As temperatures plummet and shelters brim beyond capacity, New Haven’s homeless are scrambling even harder to avoid bitter nights on the street.

Gov. John Rowland has added $615,000 in funding for shelters in this year’s state budget, but homeless advocates said yesterday at a rally on the New Haven Green that such measures are merely “stop gaps” for a pressing statewide epidemic. Protesters called for longer-term measures such as improved mental health community programs, which have been hit by a $14 million cut in the budget.

Workers at Columbus House, a shelter that can house 52 a night, said the occupancy rate there has increased 20 percent in the last four years. The city’s overflow shelter, usually operational only in the winter, has been open all year. And across the state, there has been a 53 percent increase in the number of people turned away from shelters, Columbus House Executive Director Alison Cunningham said.

“It’s intolerable across the state,” she said.

There have been no deaths in New Haven from the cold, only frostbite cases. But Cunningham said the crisis could reach a breaking point this week as temperatures drop.

“We can do a lot to help people,” Cunningham said. “But we can’t stop homelessness from happening.”

Mary McAtee, the executive director of the Connecticut Coalition to End Homelessness, said the state’s shelters need more funding, but she added that the state needs to focus on improving transitional housing and basic social services to prevent homelessness in the first place.

She said many of the homeless are people recently released from prisons, mental health facilities and hospitals who do not have families to rely upaon when they re-enter society.

“We appreciate [shelter funding] is in the budget. We don’t have to fight for it,” McAtee said. “We appreciate [that Rowland] understands there are many people under great duress.”

Rowland and spokesman Dean Pagani were not available for comment yesterday.

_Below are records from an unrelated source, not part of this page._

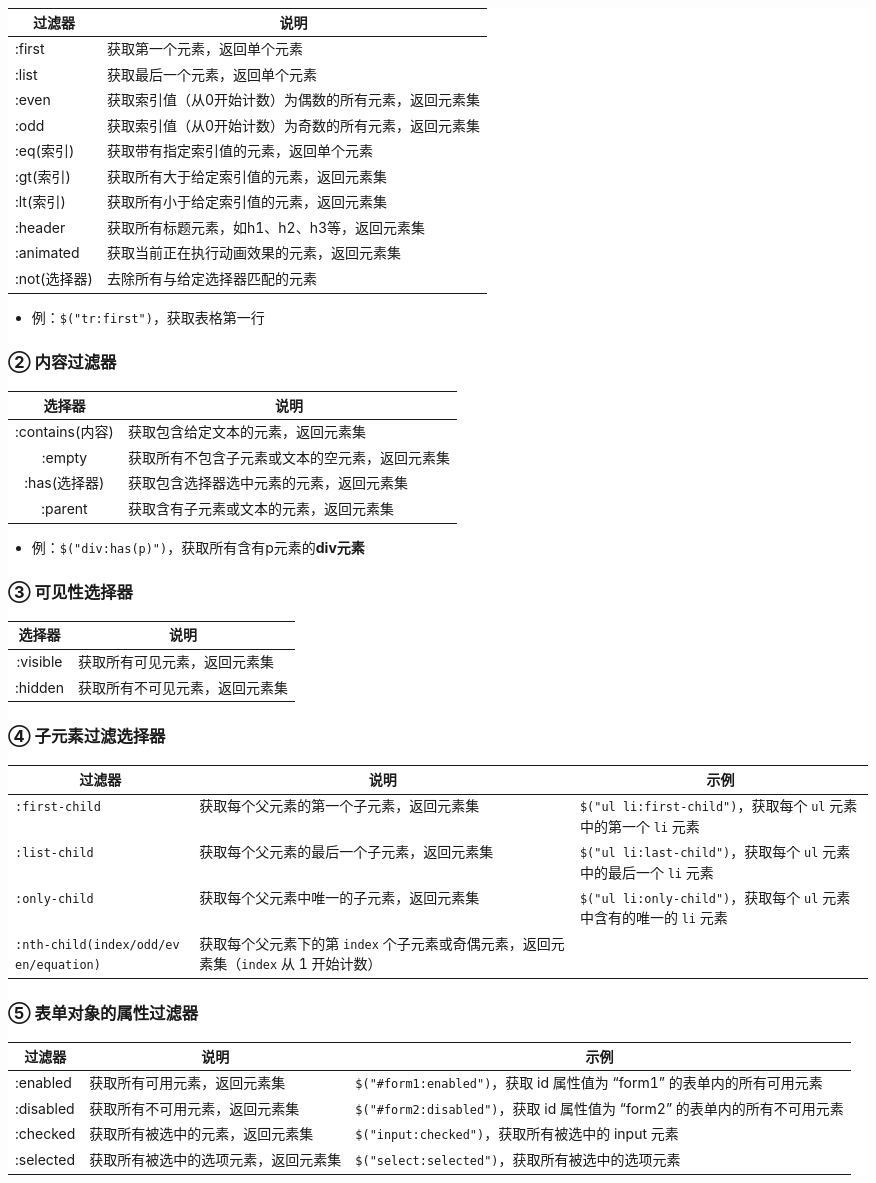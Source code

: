 | 过滤器       | 说明                          |
| --------- | --------------------------- |
| :first    | 获取第一个元素，返回单个元素              |
| :list     | 获取最后一个元素，返回单个元素             |
| :even     | 获取索引值（从0开始计数）为偶数的所有元素，返回元素集 |
| :odd      | 获取索引值（从0开始计数）为奇数的所有元素，返回元素集 |
| :eq(索引)   | 获取带有指定索引值的元素，返回单个元素         |
| :gt(索引)   | 获取所有大于给定索引值的元素，返回元素集        |
| :lt(索引)   | 获取所有小于给定索引值的元素，返回元素集        |
| :header   | 获取所有标题元素，如h1、h2、h3等，返回元素集   |
| :animated | 获取当前正在执行动画效果的元素，返回元素集       |
| :not(选择器) | 去除所有与给定选择器匹配的元素             |
- 例：`$("tr:first")`，获取表格第一行
### ② 内容过滤器
|      选择器      | 说明                      |
| :-----------: | ----------------------- |
| :contains(内容) | 获取包含给定文本的元素，返回元素集       |
|    :empty     | 获取所有不包含子元素或文本的空元素，返回元素集 |
|   :has(选择器)   | 获取包含选择器选中元素的元素，返回元素集    |
|    :parent    | 获取含有子元素或文本的元素，返回元素集     |
- 例：`$("div:has(p)")`，获取所有含有p元素的**div元素**
### ③ 可见性选择器
|   选择器    | 说明              |
| :------: | --------------- |
| :visible | 获取所有可见元素，返回元素集  |
| :hidden  | 获取所有不可见元素，返回元素集 |
### ④ 子元素过滤选择器
| 过滤器                                   | 说明                                                   | 示例                                                  |
| ------------------------------------- | ---------------------------------------------------- | --------------------------------------------------- |
| `:first-child`                        | 获取每个父元素的第一个子元素，返回元素集                                 | `$("ul li:first-child")`，获取每个 `ul` 元素中的第一个 `li` 元素  |
| `:list-child`                         | 获取每个父元素的最后一个子元素，返回元素集                                | `$("ul li:last-child")`，获取每个 `ul` 元素中的最后一个 `li` 元素  |
| `:only-child`                         | 获取每个父元素中唯一的子元素，返回元素集                                 | `$("ul li:only-child")`，获取每个 `ul` 元素中含有的唯一的 `li` 元素 |
| `:nth-child(index/odd/even/equation)` | 获取每个父元素下的第 `index` 个子元素或奇偶元素，返回元素集（`index` 从 1 开始计数） |                                                     |
### ⑤ 表单对象的属性过滤器
| 过滤器       | 说明                 | 示例                                                     |
| --------- | ------------------ | ------------------------------------------------------ |
| :enabled  | 获取所有可用元素，返回元素集     | `$("#form1:enabled")`，获取 id 属性值为 “form1” 的表单内的所有可用元素   |
| :disabled | 获取所有不可用元素，返回元素集    | `$("#form2:disabled")`，获取 id 属性值为 “form2” 的表单内的所有不可用元素 |
| :checked  | 获取所有被选中的元素，返回元素集   | `$("input:checked")`，获取所有被选中的 input 元素                 |
| :selected | 获取所有被选中的选项元素，返回元素集 | `$("select:selected")`，获取所有被选中的选项元素                    
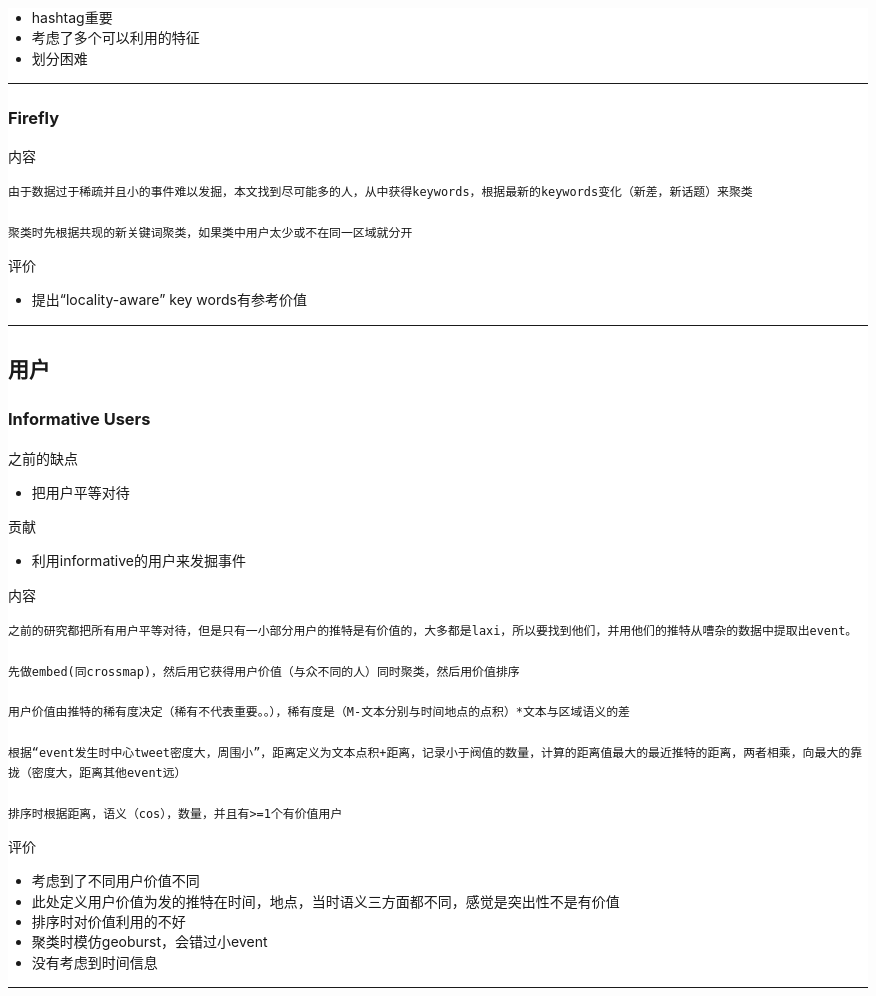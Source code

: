 - hashtag重要
- 考虑了多个可以利用的特征
- 划分困难

------



### Firefly

内容

```
由于数据过于稀疏并且小的事件难以发掘，本文找到尽可能多的人，从中获得keywords，根据最新的keywords变化（新差，新话题）来聚类

聚类时先根据共现的新关键词聚类，如果类中用户太少或不在同一区域就分开
```

评价

- 提出“locality-aware” key words有参考价值

----



## 用户

### Informative Users

之前的缺点

* 把用户平等对待

贡献

* 利用informative的用户来发掘事件

内容

```
之前的研究都把所有用户平等对待，但是只有一小部分用户的推特是有价值的，大多都是laxi，所以要找到他们，并用他们的推特从嘈杂的数据中提取出event。

先做embed(同crossmap)，然后用它获得用户价值（与众不同的人）同时聚类，然后用价值排序

用户价值由推特的稀有度决定（稀有不代表重要。。），稀有度是（M-文本分别与时间地点的点积）*文本与区域语义的差

根据“event发生时中心tweet密度大，周围小”，距离定义为文本点积+距离，记录小于阀值的数量，计算的距离值最大的最近推特的距离，两者相乘，向最大的靠拢（密度大，距离其他event远）

排序时根据距离，语义（cos），数量，并且有>=1个有价值用户
```

评价

* 考虑到了不同用户价值不同
* 此处定义用户价值为发的推特在时间，地点，当时语义三方面都不同，感觉是突出性不是有价值
* 排序时对价值利用的不好
* 聚类时模仿geoburst，会错过小event
* 没有考虑到时间信息

---------------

Maureen Edwards, an 18-year-old homeless woman with a 14-month-old child, was one of the roughly 30 people who attended the rally.

Edwards said she has been on the streets for seven months and has a reserved bed at a city shelter at a cost of $3 a day. She added that she sees people turned away from shelters every night

“They’ve got money to spend on everything, but they look at the homeless and we’re nobodies,” Edwards said. “Everyone’s got rights.”

Edwards has a regular place to return to every night, but she worries about the night she will not.

“I don’t want to spend a night on the street,” Edwards said. “I still have my life ahead of me.”